Roe-Lawton v. Hal E. Roach Studios

18 F.2d 126 | S.D. Cal. | 1927

18 F.2d 126 (1927)

ROE-LAWTON
v.
HAL E. ROACH STUDIOS et al.

District Court, S. D. California, S. D.

March 7, 1927.

*127 Scarborough & Bowen, of Los Angeles, Cal., for plaintiff.

Charles C. Montgomery and Benjamin W. Shipman, both of Los Angeles, Cal., for defendants.

JAMES, District Judge.

Plaintiff by this suit seeks to recover damages and to have equitable relief against the defendants, who are motion-picture producers. Infringement of copyright covering literary material embodied in a series of five stories, published in a weekly journal of national character in October, 1915, February, 1916, October, 1916, June, 1917, and February, 1918, is claimed. They were stories in which the wild horse supplied the motive; the underlying theme being the power of the human to subdue and win the affection of the animal.

The defendant, Roach Studios, in 1924 and 1925 made and distributed two motion pictures, in which the dramatic interest was centered upon a wild horse, and in which the underlying theme had little difference from that which the plaintiff used in her several stories.

It is intimated in some decisions that the appropriation of a theme violates an author's copyright. In its ordinary meaning, a theme is understood to be the underlying thought which impresses the reader of a literary production, or the text of a discourse. Using the word "theme" in such a sense will draw within the circle of its meaning age-old plots, the property of every one, and not possible of legal appropriation by an individual.

It is the theme presented in an original way — with novelty of treatment or embellishment — which becomes the property of an author, in the exclusive use of which a copyright will protect him. Dymow v. Bolton et al. (C. C. A. 2d) 11 F.(2d) 690; Stephens et al. v. Howells Sales Co. (D. C. N. Y.) 16 F.(2d) 805. All of the cases to the point hold that there must be appropriation of substantial portions of the copyright matter, so that it may definitely appear that the work of the author is made use of.

It was shown in evidence that the existence of bands of wild horses within rugged and unoccupied sections of the western portion of the United States had been well known long before they were used to form the basis for the stories written by the plaintiff. It was established with equal certainty that one outstanding male would, by the force of his physical strength, often assume the place of leader of the band, and be usually observed on guard, stationed at some elevated and prominent spot, ready to give warning and lead his troop away at the approach of danger. This habit, naturalists have learned, is to be observed in a wide range of animal life, from the elephant in its herd to the wild goose in its flock. That the horse, however wild and untamed, can be overcome by man and reduced to a state of subjection, is a matter also of common knowledge, to be noticed without proof. As familiarly known, also, is the fact that such an animal may acquire great affection for the man who conquers it.

Plaintiff, adopting what was common knowledge respecting the wild horse and man's power over it, built her stories with a framework of fact, weaving in, for incidental and attractive interest, romances between men and girls.

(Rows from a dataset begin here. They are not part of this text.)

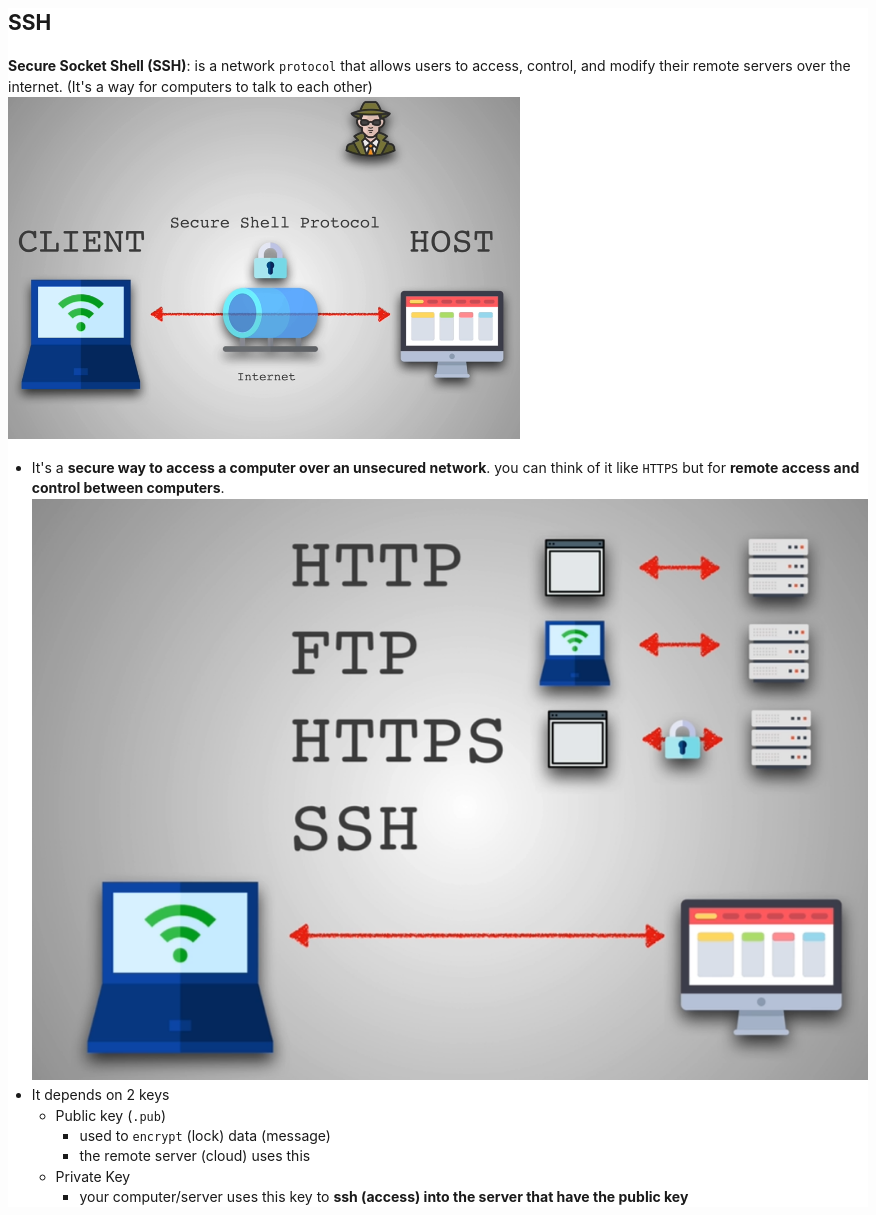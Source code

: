 
## SSH

**Secure Socket Shell (SSH)**: is a network `protocol` that allows users to access, control, and modify their remote servers over the internet. (It's a way for computers to talk to each other)
![SSH](./img/ssh.png)

- It's a **secure way to access a computer over an unsecured network**. you can think of it like `HTTPS` but for **remote access and control between computers**.
  ![SSH](./img/ssh-1.png)
- It depends on 2 keys
  - Public key (`.pub`)
    - used to `encrypt` (lock) data (message)
    - the remote server (cloud) uses this
  - Private Key
    - your computer/server uses this key to **ssh (access) into the server that have the public key**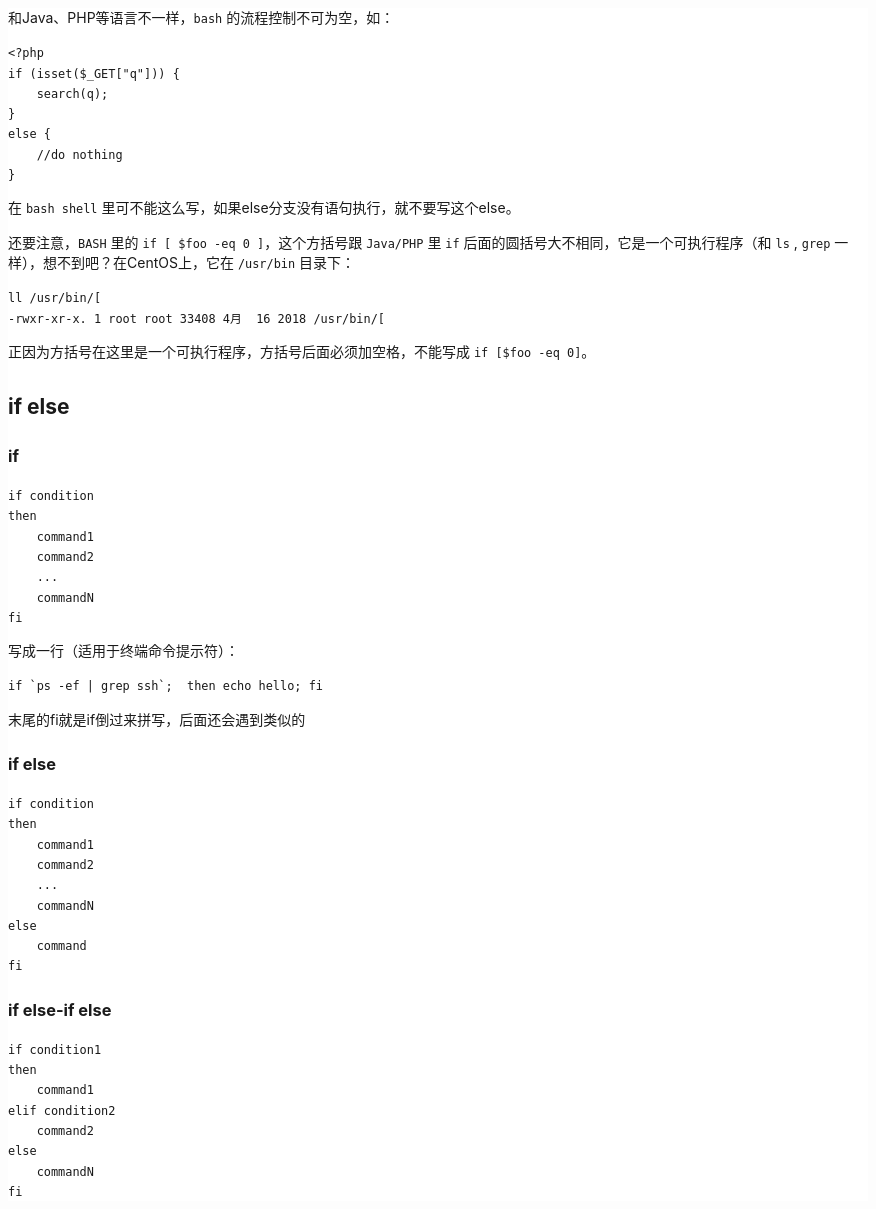 和Java、PHP等语言不一样，`bash` 的流程控制不可为空，如：

	<?php
	if (isset($_GET["q"])) {
		search(q);
	}
	else {
		//do nothing
	}

在 `bash shell` 里可不能这么写，如果else分支没有语句执行，就不要写这个else。

还要注意，`BASH` 里的 `if [ $foo -eq 0 ]`，这个方括号跟 `Java/PHP` 里 `if` 后面的圆括号大不相同，它是一个可执行程序（和 `ls` , `grep` 一样），想不到吧？在CentOS上，它在 `/usr/bin` 目录下：

	ll /usr/bin/[
	-rwxr-xr-x. 1 root root 33408 4月  16 2018 /usr/bin/[

正因为方括号在这里是一个可执行程序，方括号后面必须加空格，不能写成 `if [$foo -eq 0]`。


## if else
### if

	if condition
	then
		command1 
		command2
		...
		commandN 
	fi

写成一行（适用于终端命令提示符）：

	if `ps -ef | grep ssh`;  then echo hello; fi
	
末尾的fi就是if倒过来拼写，后面还会遇到类似的

### if else
	if condition
	then
		command1 
		command2
		...
		commandN
	else
		command
	fi

### if else-if else

	if condition1
	then
		command1
	elif condition2
		command2
	else
		commandN
	fi
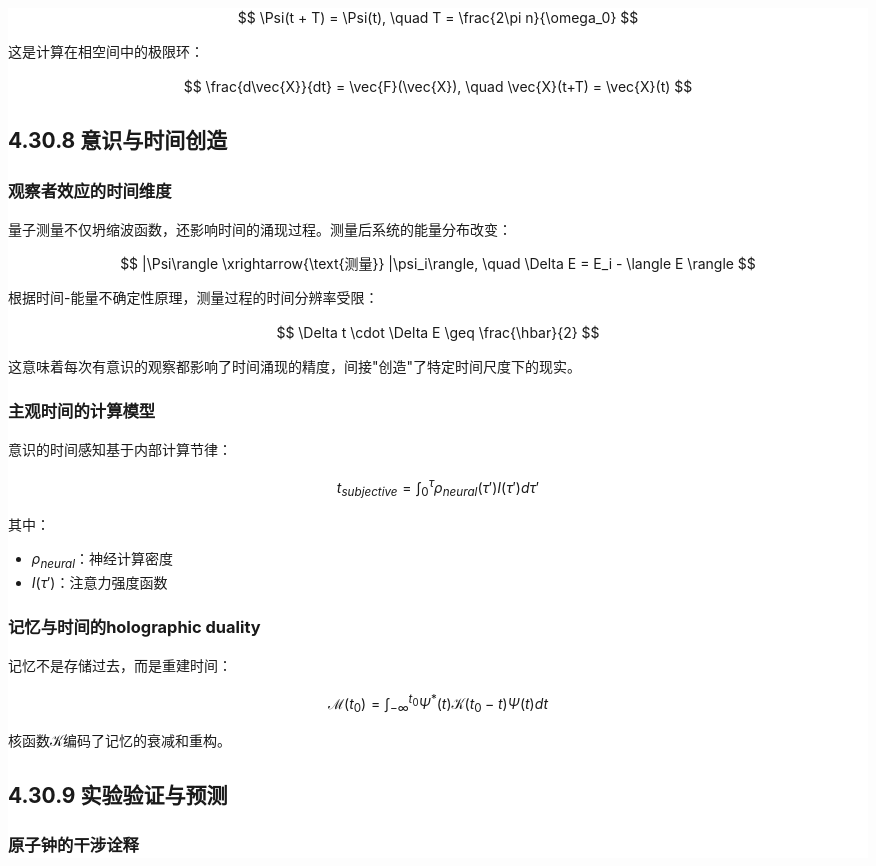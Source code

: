 $$
\Psi(t + T) = \Psi(t), \quad T = \frac{2\pi n}{\omega_0}
$$

这是计算在相空间中的极限环：

$$
\frac{d\vec{X}}{dt} = \vec{F}(\vec{X}), \quad \vec{X}(t+T) = \vec{X}(t)
$$

## 4.30.8 意识与时间创造

### 观察者效应的时间维度

量子测量不仅坍缩波函数，还影响时间的涌现过程。测量后系统的能量分布改变：

$$
|\Psi\rangle \xrightarrow{\text{测量}} |\psi_i\rangle, \quad \Delta E = E_i - \langle E \rangle
$$

根据时间-能量不确定性原理，测量过程的时间分辨率受限：

$$
\Delta t \cdot \Delta E \geq \frac{\hbar}{2}
$$

这意味着每次有意识的观察都影响了时间涌现的精度，间接"创造"了特定时间尺度下的现实。

### 主观时间的计算模型

意识的时间感知基于内部计算节律：

$$
t_{subjective} = \int_0^{\tau} \rho_{neural}(\tau') I(\tau') d\tau'
$$

其中：
- $\rho_{neural}$：神经计算密度
- $I(\tau')$：注意力强度函数

### 记忆与时间的holographic duality

记忆不是存储过去，而是重建时间：

$$
\mathcal{M}(t_0) = \int_{-\infty}^{t_0} \Psi^*(t) \mathcal{K}(t_0 - t) \Psi(t) dt
$$

核函数$\mathcal{K}$编码了记忆的衰减和重构。

## 4.30.9 实验验证与预测

### 原子钟的干涉诠释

She wrote with a musical pen, and with much apparent familiarity with her subject, constructing pleasing stories of literary merit.

The two pictures of the defendant Roach Studios featured the wild horse, and especially a magnificent specimen, who was the leader of the band, and carried out the common theme of the power of man over the animal. There was the incidental love story accompanying each. However, comparing the picture stories, as told by the films and their explanatory legends, with the written stories of the plaintiff, I have been unable to conclude that there is substantial identity of scenes, incidents depicted, or treatment of theme in whole or in substantial part.

If it could be said in this case that the Roach Studios, using the underlying theme of plaintiff's stories, had adapted characters and incidents closely resembling those used by the plaintiff in the exposition thereof, infringement would be shown. There are a few incidents in the films which are quite strikingly similar to those which the stories describe, but they all belong to the character of natural and expected happenings, considering the normal action of animals and persons placed as the characters are in the environment which we find them. It is not a test of infringement that such similarities exist. Bachman v. Belasco (C. C. A.) 224 F. 817. It might be of interest to re-present the similarities here, but it would extend the discussion to a greater length than seems required for the purposes of this decision. Counsel have adequately and correctly set forth that *128 comparison in their briefs, paralleling the features of likeness between stories and films.

Unless the public is deceived by the pictures, and led to believe that the films are a picturization of plaintiff's literary work (the standard of the ordinary observer being applied) then no infringement is shown. Having read with much care the stories written by plaintiff, and having witnessed an exhibition of the film pictures, I am not of the opinion that the latter do more than show to the viewer that the common and open field used by plaintiff has been selected by the picture producers within which to build their stories.

Decree is ordered for defendants. All legal exception is allowed plaintiff to the making of this order and to the entry of the decree to follow.